Siguiendo esta clave humanitaria, la condena a la represión ejercida desde el Estado durante la dictadura era un imperativo moral. Desde este imperativo, convocaba a la solidaridad con las víctimas por el agravio sufrido, y no por sus identidades políticas y sus proyectos. Y rechazaba a los victimarios por los actos aberrantes cometidos, y no por los objetivos que tal violencia buscaba.
Este discurso no enfocó su argumento en la historización y explicación de las razones de los hechos, sino en la defensa incuestionable de la integridad física de las víctimas, distanciándose de cualquier posible identificación con sus ideologías o concepciones políticas.
Las denuncias pusieron el eje en los hechos y descripciones fácticas de los secuestros, torturas, las características de los centros clandestinos de detención dejando de lado los términos histórico-políticos de la violencia del Estado.
La primera solicitada publicada en un medio periodístico fue en octubre de 1977, y se titulaba “MADRES Y ESPOSAS DE DESAPARECIDOS. SOLO PEDIMOS LA VERDAD”. El reclamo era primario, esencial:
LA VERDAD que pedimos es saber si nuestros DESAPARECIDOS ESTÁN VIVOS o MUERTOS y DÓNDE ESTÁN. (…). No soportamos la más cruel de las torturas para una madre, la INCERTIDUMBRE sobre el destino de sus hijos. Pedimos para ellos un proceso legal y que sea así probada su culpabilidad o inocencia y en consecuencia, juzgados o liberados.2
La presentación de los desaparecidos se centró en sus referencias identitarias como género, edad, ocupación, obviando la mención a sus militancias y pertenencias políticas y resaltando su condición de inocencia desde el punto de vista penal. Los desaparecidos y las víctimas del terrorismo de Estado eran narrados como seres humanos cuyos derechos elementales habían sido avasallados. Esta narrativa se expresará tiempo después en el Informe Nunca Más (Crenzel, 2008).

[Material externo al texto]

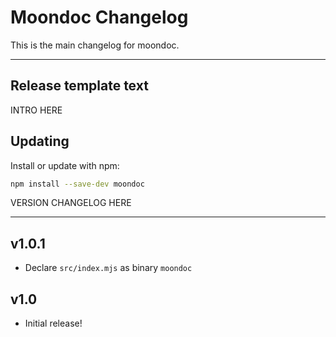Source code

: # Moondoc Changelog
This is the main changelog for moondoc.

-------
## Release template text

INTRO HERE

## Updating
Install or update with npm:

```bash
npm install --save-dev moondoc
```

VERSION CHANGELOG HERE

-------

## v1.0.1
- Declare `src/index.mjs` as binary `moondoc`


## v1.0
- Initial release!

Luego de la Guerra de Malvinas, al iniciarse el desmoronamiento de la dictadura militar y la consiguiente apertura democrática, las cuestiones de las violaciones a los derechos humanos eran ya hechos irrefutables. La sociedad argentina fue objeto de una sobreabundante oferta de información, de variadas procedencias y estilos, sobre las desapariciones, las torturas, los centros clandestinos de detención. Este proceso de reinformación, como lo denominaron Landi & González Bombal (1996), fue atizado por el debilitamiento de los mecanismos de control y censura por parte del Gobierno militar. La que más se destacó fue esa prensa amarilla, antes utilizada como medio de propaganda del régimen, que publicaba macabras noticias de hallazgos de cuerpos NN, confesiones de represores y testimonios de sobrevivientes, que constituyeron lo que se conoció como el show del horror. La retórica negacionista de los inicios ya no pudo ser sostenida y la dictadura en retirada ensayó la vía de la autoamnistía a través de la Ley nº 22.924 de Pacificación Nacional sancionada el 22 de septiembre de 1983, pocos días antes de las elecciones. Pero no prosperó; el electo presidente Raúl Alfonsín planteó ya en la campaña que procedería a su anulación para avanzar, a partir de la justicia retroactiva, en la identificación y sanción de las responsabilidades penales (Nino, 2015).
Creada la Comisión Nacional sobre la Desaparición de Personas (CONADEP) por Decreto Presidencial, el 15 de diciembre de ese mismo año, se puso en marcha la investigación para esclarecer lo sucedido con las personas desaparecidas. En septiembre de 1984, se entregó el informe. El Informe Nunca Más, “expondría una nueva verdad pública sobre las desapariciones, y se conformaría en la nueva fase interpretativa y narrativa para juzgar, pensar y evocar este pasado entonces inmediato” (Crenzel, 2008, p. 103). Del mismo modo, la sentencia dictada a propósito del Juicio a los excomandantes negaría, a través de fundamentos jurídicos, la existencia de la guerra y corroboraría el plan sistemático, estableciendo así una Verdad indudable e indeleble sobre lo ocurrido (Feld, 2002, p. 60). Ambos relatos producidos desde el Poder Ejecutivo y el Poder Judicial configuraron simbólicamente la ruptura con el pasado dictatorial. Como sostiene Bazcko:
Los períodos de crisis de un poder son también aquellos en los que se intensifica la producción de imaginarios sociales competidores; las representaciones de una nueva legitimidad y de un futuro distinto proliferan, ganan tanto en difusión como en agresividad (1999, p. 29).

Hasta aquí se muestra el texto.